_Required work_:
When you reach the line holding "Drawing a polygon" in the material below, return that line and each one after it, word for word, with the pictures dropped.

▼

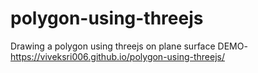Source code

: # polygon-using-threejs
Drawing a polygon using threejs on plane surface
DEMO- https://viveksri006.github.io/polygon-using-threejs/
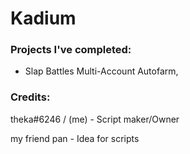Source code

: # Kadium

### Projects I've completed:
- Slap Battles Multi-Account Autofarm,

### Credits:
theka#6246 / (me) - Script maker/Owner

my friend pan - Idea for scripts
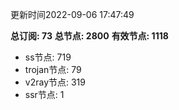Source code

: 更新时间2022-09-06 17:47:49

**总订阅: 73**
**总节点: 2800**
**有效节点: 1118**
- ss节点: 719
- trojan节点: 79
- v2ray节点: 319
- ssr节点: 1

▲

_Finished task_:
Drawing a polygon using threejs on plane surface
DEMO- https://viveksri006.github.io/polygon-using-threejs/
Source code

: # Kadium

### Projects I've completed:
- Slap Battles Multi-Account Autofarm,

### Credits:
theka#6246 / (me) - Script maker/Owner

my friend pan - Idea for scripts
Source code

: 更新时间2022-09-06 17:47:49

**总订阅: 73**
**总节点: 2800**
**有效节点: 1118**
- ss节点: 719
- trojan节点: 79
- v2ray节点: 319
- ssr节点: 1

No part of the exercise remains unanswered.